I ended up getting a pretty good score in the end. The teachers were pretty good at their KPIs at least, I guess. I was out-of-luck for most top schools in Asia and the UK for not doing advanced math for computer science, but still ended up getting into a decent school in Canada where I had to compete by GPA to get into the computer science in second year.

University

Year 1: I wanted to prove them wrong. I wanted to prove that I could do it. I studied, a lot. Turns out, when you’re only studying topics that you’re interested in, you perform a lot better. I did well and got in. Math is so cool when it makes sense. Participated in a hackathon, made a ROBLOX game, and did a SWE internship at a real-estate company over the summer whilst taking summer courses. I was on the grind.

Year 2: I was fortunate to meet many smart people in my classes and was persuaded by one to take honours math with them, sneaking into the group of honours math students as computer science major imposters. I went to every office hour on 1-hour commute each way, met tons of smart people and challenged myself. I proved to myself that I could do it and broke most of the imposter syndrome I had with math. I landed my second internship at a mid-sized tech company that summer and overcame my allergy to web development. Tried TAing. Really liked it.

Year 2.5 ~ 3: I also applied to go on exchange to Japan and got in. I wanted to take courses in Japanese, so I signed up for N1 in December of that year. Spent 8 months grinding Anki decks with 100 new words a day for vocab, reviewed 300 to 500 cards daily, flipped through some past exams & grammar textbooks 1 month before the exam and went in. I passed, but only ended up with just 1 course in Japanese due to the lack of available courses. I spent 4 months in my home university, and the rest of the year essentially in Japan. The term that I was transferring to was from April to July, so I traded a summer internship for this experience. Also TA’d when I had the chance to in my home uni.

Year 3: The courses in Japan were significantly less rigorous, but I was able to dive into fields like Software Verification, Image Information and Information Retrieval which I really wanted to learn more about, but my home university had no courses for. I also travelled a lot. Snowboarding in Feburary, cherry blossoms in April, fireworks & festivals in July and August. Picked up maimai after wanting to for a very long time and getting to 14.5/15k. I don’t think I would have had the time to do all of this had it not been for this.

Year 4: I got my first internship at a job working with low-level systems, something that I yearned for. It turned out to be basically embedded software development. I worked with a large open-source project in an unfamiliar field with unfamiliar hardware and tried my best. Most commits went through fine, but still got flamed by someone on open-source for “poorly written code”. I tried.

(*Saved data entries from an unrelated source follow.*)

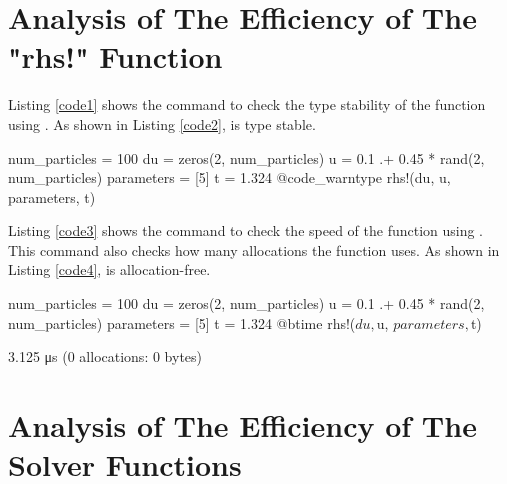 \documentclass{article}
\begin{document}
\section{Analysis of The Efficiency of The "rhs!" Function}

Listing \ref{code1} shows the command to check the type stability of the  function using . As shown in Listing \ref{code2},  is type stable.

{\LARGE
\begin{jllisting}[caption={Type stable check command.}, label=code1]
num_particles = 100
du = zeros(2, num_particles)
u = 0.1 .+ 0.45 * rand(2, num_particles)
parameters = [5]
t = 1.324
@code_warntype rhs!(du, u, parameters, t)
\end{jllisting}
}

{\LARGE
{}
}

Listing \ref{code3} shows the command to check the speed of the  function using . This command also checks how many allocations the function uses. As shown in Listing \ref{code4},  is allocation-free.

{\LARGE
\begin{jllisting}[caption={Type stable check command.}, label=code3]
num_particles = 100
du = zeros(2, num_particles)
u = 0.1 .+ 0.45 * rand(2, num_particles)
parameters = [5]
t = 1.324
@btime rhs!($du, $u, $parameters, $t)
\end{jllisting}
}

{\LARGE
\begin{jllisting}[caption={Type stable check output.}, label=code4]
3.125 μs (0 allocations: 0 bytes)
\end{jllisting}
}

\section{Analysis of The Efficiency of The Solver Functions}
\end{document}
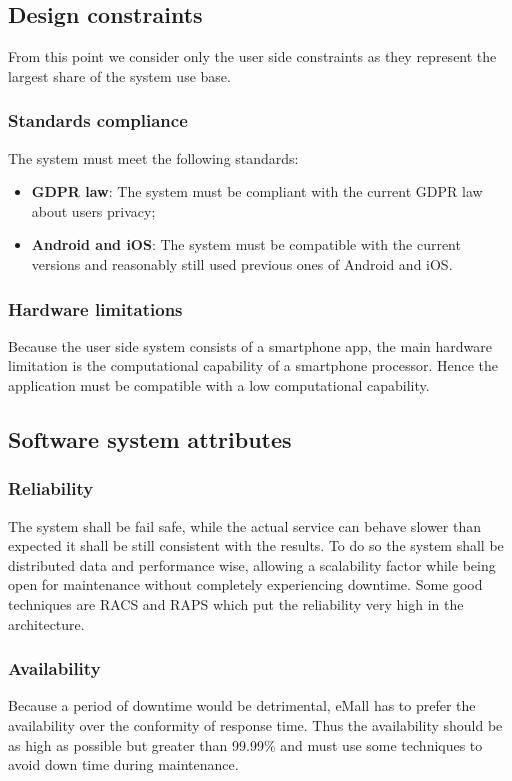 \subsection{Design constraints}
From this point we consider only the user side constraints as they represent the largest share of the system use base.
\subsubsection{Standards compliance}
The system must meet the following standards:
\begin{itemize}
    \item \textbf{\ac{GDPR} law}: The system must be compliant with the current GDPR law about users privacy;
    \item \textbf{Android and iOS}: The system must be compatible with the current versions and reasonably still used previous ones of Android and iOS.
\end{itemize}
\subsubsection{Hardware limitations}
Because the user side system consists of a smartphone app, the main hardware limitation is the computational capability of a smartphone processor. Hence the
application must be compatible with a low computational capability.

\subsection{Software system attributes}
\subsubsection{Reliability}
The system shall be fail safe, while the actual service can behave slower than expected it shall be still consistent with the results.
To do so the system shall be distributed data and performance wise, allowing a scalability factor while being open for maintenance without completely experiencing downtime.
Some good techniques are \ac{RACS} and \ac{RAPS} which put the reliability very high in the architecture.
\subsubsection{Availability}
Because a period of downtime would be detrimental, eMall has to prefer the availability over the conformity of response time.
Thus the availability should be as high as possible but greater than 99.99\% and must use some techniques to avoid down time during maintenance.

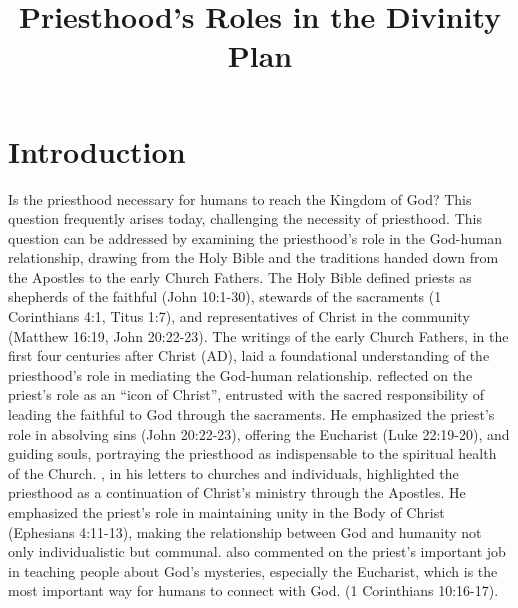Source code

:\documentclass[12pt,doc]{apa7}   	%
\title{Priesthood's Roles in the Divinity Plan}	%
\begin{document}
\maketitle
\renewcommand{\baselinestretch}{1}
\renewcommand{\baselinestretch}{1}

\section{Introduction}
Is the priesthood necessary for humans to reach the Kingdom of God? This question frequently arises today, challenging the necessity of priesthood. This question can be addressed by examining the priesthood’s role in the God-human relationship, drawing from the Holy Bible and the traditions handed down from the Apostles to the early Church Fathers. The Holy Bible \citep{nelson_nkjv} defined priests as shepherds of the faithful (John 10:1-30), stewards of the sacraments (1 Corinthians 4:1, Titus 1:7), and representatives of Christ in the community (Matthew 16:19, John 20:22-23). The writings of the early Church Fathers, in the first four centuries after Christ (AD), laid a foundational understanding of the priesthood’s role in mediating the God-human relationship.  \citet{priesthood_chrysostom} reflected on the priest’s role as an ``icon of Christ'', entrusted with the sacred responsibility of leading the faithful to God through the sacraments. He emphasized the priest’s role in absolving sins (John 20:22-23), offering the Eucharist (Luke 22:19-20), and guiding souls, portraying the priesthood as indispensable to the spiritual health of the Church.  \citet{epistles_ignatius}, in his letters to churches and individuals, highlighted the priesthood as a continuation of Christ’s ministry through the Apostles. He emphasized the priest’s role in maintaining unity in the Body of Christ (Ephesians 4:11-13), making the relationship between God and humanity not only individualistic but communal. \citet{st_basil_letters} also commented on the priest’s important job in teaching people about God’s mysteries, especially the Eucharist, which is the most important way for humans to connect with God. (1 Corinthians 10:16-17). 
\end{document}
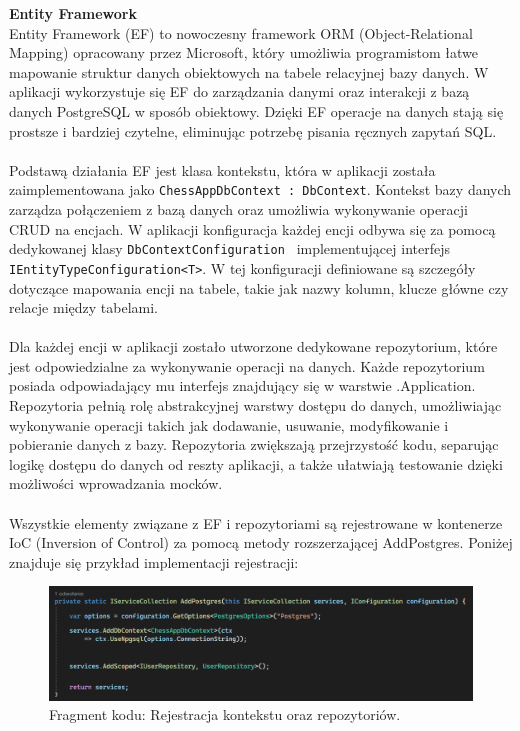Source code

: \documentclass[12pt,a4paper]{article}
\begin{document}
\noindent \textbf{Entity Framework}\\
Entity Framework (EF) to nowoczesny framework ORM (Object-Relational Mapping) opracowany przez Microsoft, który umożliwia programistom łatwe mapowanie struktur danych obiektowych na tabele relacyjnej bazy danych. W aplikacji wykorzystuje się EF do zarządzania danymi oraz interakcji z bazą danych PostgreSQL w sposób obiektowy. Dzięki EF operacje na danych stają się prostsze i bardziej czytelne, eliminując potrzebę pisania ręcznych zapytań SQL.
\\\\
Podstawą działania EF jest klasa kontekstu, która w aplikacji została zaimplementowana jako \texttt{ChessAppDbContext : DbContext}. Kontekst bazy danych zarządza połączeniem z bazą danych oraz umożliwia wykonywanie operacji CRUD na encjach. W aplikacji konfiguracja każdej encji odbywa się za pomocą dedykowanej klasy \texttt{DbContextConfiguration } implementującej interfejs \texttt{IEntityTypeConfiguration<T>}. W tej konfiguracji definiowane są szczegóły dotyczące mapowania encji na tabele, takie jak nazwy kolumn, klucze główne czy relacje między tabelami.
\\\\
Dla każdej encji w aplikacji zostało utworzone dedykowane repozytorium, które jest odpowiedzialne za wykonywanie operacji na danych. Każde repozytorium posiada odpowiadający mu interfejs znajdujący się w warstwie .Application. Repozytoria pełnią rolę abstrakcyjnej warstwy dostępu do danych, umożliwiając wykonywanie operacji takich jak dodawanie, usuwanie, modyfikowanie i pobieranie danych z bazy. Repozytoria zwiększają przejrzystość kodu, separując logikę dostępu do danych od reszty aplikacji, a także ułatwiają testowanie dzięki możliwości wprowadzania mocków.
\\\\
Wszystkie elementy związane z EF i repozytoriami są rejestrowane w kontenerze IoC (Inversion of Control) za pomocą metody rozszerzającej AddPostgres. Poniżej znajduje się przykład implementacji rejestracji:

\vspace{0.5cm}
\begin{figure}[h!]
    \centering
    \includegraphics[width=1\textwidth]{images/ex_infra_extensions.png}
    \caption{Fragment kodu: Rejestracja kontekstu oraz repozytoriów.}
\end{figure}
\vspace{0.5cm}
\end{document}
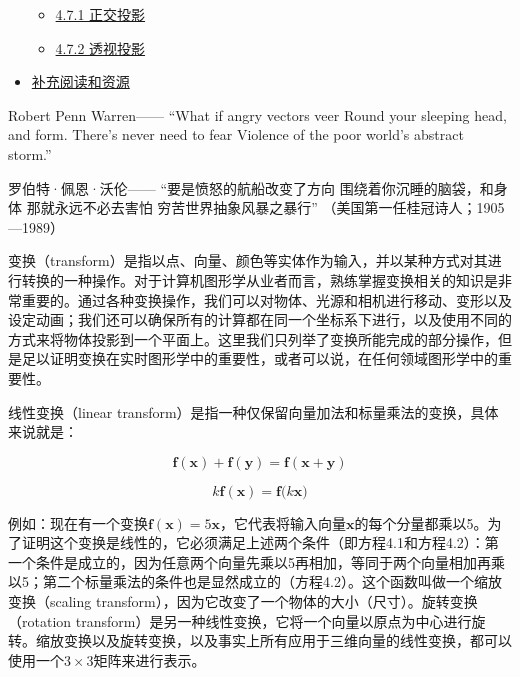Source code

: \documentclass[
  paper=a4,
  ,captions=tableheading
]{scrartcl}
\providecommand{\tightlist}{%
  \setlength{\itemsep}{0pt}\setlength{\parskip}{0pt}}
\renewenvironment{quote}{\begin{customblockquote}\list{}{\rightmargin=0em\leftmargin=0em}%
\item\relax\color{blockquote-text}\ignorespaces}{\unskip\unskip\endlist\end{customblockquote}}
\begin{document}
\begin{itemize}
        \begin{itemize}
          \tightlist
          \item
                \hyperref[471-ux6b63ux4ea4ux6295ux5f71]{4.7.1 正交投影}
          \item
                \hyperref[472-ux900fux89c6ux6295ux5f71]{4.7.2 透视投影}
        \end{itemize}
  \item
        \hyperref[ux8865ux5145ux9605ux8bfbux548cux8d44ux6e90]{补充阅读和资源}
\end{itemize}

\begin{quote}
  Robert Penn Warren------ ``What if angry vectors veer Round your
  sleeping head, and form.  There's never need to fear  Violence of the
  poor world's abstract storm.''
\end{quote}

\begin{quote}
  罗伯特·佩恩·沃伦------ ``要是愤怒的航船改变了方向
  围绕着你沉睡的脑袋，和身体 那就永远不必去害怕 穷苦世界抽象风暴之暴行''
  （美国第一任桂冠诗人；1905---1989）
\end{quote}

变换（transform）是指以点、向量、颜色等实体作为输入，并以某种方式对其进行转换的一种操作。对于计算机图形学从业者而言，熟练掌握变换相关的知识是非常重要的。通过各种变换操作，我们可以对物体、光源和相机进行移动、变形以及设定动画；我们还可以确保所有的计算都在同一个坐标系下进行，以及使用不同的方式来将物体投影到一个平面上。这里我们只列举了变换所能完成的部分操作，但是足以证明变换在实时图形学中的重要性，或者可以说，在任何领域图形学中的重要性。

线性变换（linear
transform）是指一种仅保留向量加法和标量乘法的变换，具体来说就是：

\[
  \mathbf{f(x)} + \mathbf{f(y)} = \mathbf{f(x + y)} \tag{4.1}
\]

\[
  k \mathbf{f(x)} = \mathbf{f(} k \mathbf{x)}  \tag{4.2}
\]

例如：现在有一个变换\(\mathbf{f(x)} = 5\mathbf{x}\)，它代表将输入向量\(\mathbf{x}\)的每个分量都乘以5。为了证明这个变换是线性的，它必须满足上述两个条件（即方程4.1和方程4.2）：第一个条件是成立的，因为任意两个向量先乘以5再相加，等同于两个向量相加再乘以5；第二个标量乘法的条件也是显然成立的（方程4.2）。这个函数叫做一个缩放变换（scaling
transform），因为它改变了一个物体的大小（尺寸）。旋转变换（rotation
transform）是另一种线性变换，它将一个向量以原点为中心进行旋转。缩放变换以及旋转变换，以及事实上所有应用于三维向量的线性变换，都可以使用一个\(3 \times 3\)矩阵来进行表示。
\end{document}
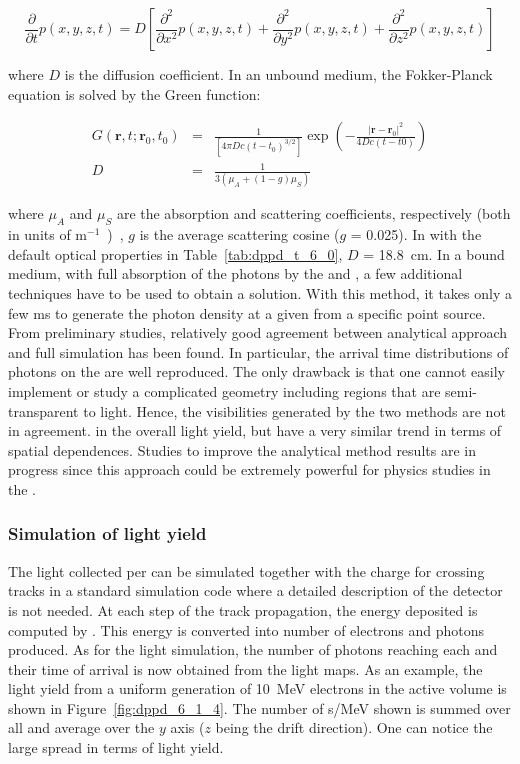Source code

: $$\frac{\partial}{\partial t}p(x,y,z,t) = D\left[\frac{\partial^2}{\partial x^2}p(x,y,z,t) + \frac{\partial^2}{\partial y^2}p(x,y,z,t) + \frac{\partial^2}{\partial z^2}p(x,y,z,t)\right]$$ 

where $D$ is the diffusion coefficient. In an unbound medium, the Fokker-Planck equation is solved by the Green function:

\begin{eqnarray*}
G(\textbf{r}, t; \textbf{r}_0, t_0) &=& \frac{1}{[4\pi D c (t-t_0)^{3/2}]}\exp\left(-\frac{|\textbf{r}-\textbf{r}_0|^2}{4Dc(t-t0)}\right) \\
D &=& \frac{1}{3(\mu_A + (1-g)\mu_S)}
\end{eqnarray*}

where $\mu_A$ and $\mu_S$ are the absorption and scattering coefficients, respectively (both in units of \si{m$^{-1}$}), $g$ is the average scattering cosine ($g$ = \num{0.025}). In \lar with the default optical properties in Table~\ref{tab:dppd_t_6_0}, $D$ = \SI{18.8}{\cm}. In a bound medium, with full absorption of the photons by the  and , a few additional techniques have to be used to obtain a solution. With this method, it takes only a few \si{ms} to generate the photon density at a given  from a specific point source. From preliminary studies, relatively good agreement between analytical approach and full simulation has been found. In particular, the arrival time distributions of photons on the  are well reproduced. The only drawback is that one cannot easily implement or study a complicated geometry including regions that are semi-transparent to light. Hence, the visibilities generated by the two methods are not in agreement. 
in the overall light yield, but have a very similar trend in terms of spatial dependences. Studies to improve the analytical method results are in progress since this approach could be extremely powerful for physics studies in the .

\subsubsection{Simulation of light yield}
\label{subsec:fddp-pd-6.1.4}
The light collected per  can be simulated together with the charge for crossing tracks in a standard simulation code where a detailed description of the detector is not needed. At each step of the track propagation, the energy deposited is computed by . This energy is converted into number of electrons and photons produced. As for the light simulation, the number of photons reaching each  and their time of arrival is now obtained from the light maps. As an example, the light yield from a uniform generation of \SI{10}{MeV} electrons in the active volume is shown in Figure~\ref{fig:dppd_6_1_4}. The number of \phel{}s/\si{MeV} shown is summed over all  and average over the $y$ axis ($z$ being the drift direction). One can notice the large spread in terms of light yield.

I tried getting another internship afterwards and landed 2 offers, but couldn’t manage to land anything Big Tech™. Decided that I should just get some full time experience and decide later, so enroled in courses to graduate. TA’d again in my last term and got to write some exam questions in operating systems. Successfully TA’d the whole systems course offering for undergrad across my own undergrad!

Took really cool courses in distributed systems, algorithms and entreprenurship. Went through 0 to MVP in 3 months with a team of 4 and pitched to a panel of investors. Unsuprisingly no funding, but it was really fun. I wanted to do more. Also kinda sad that I didin’t get to take more courses. Wanted to learn so much more and still do.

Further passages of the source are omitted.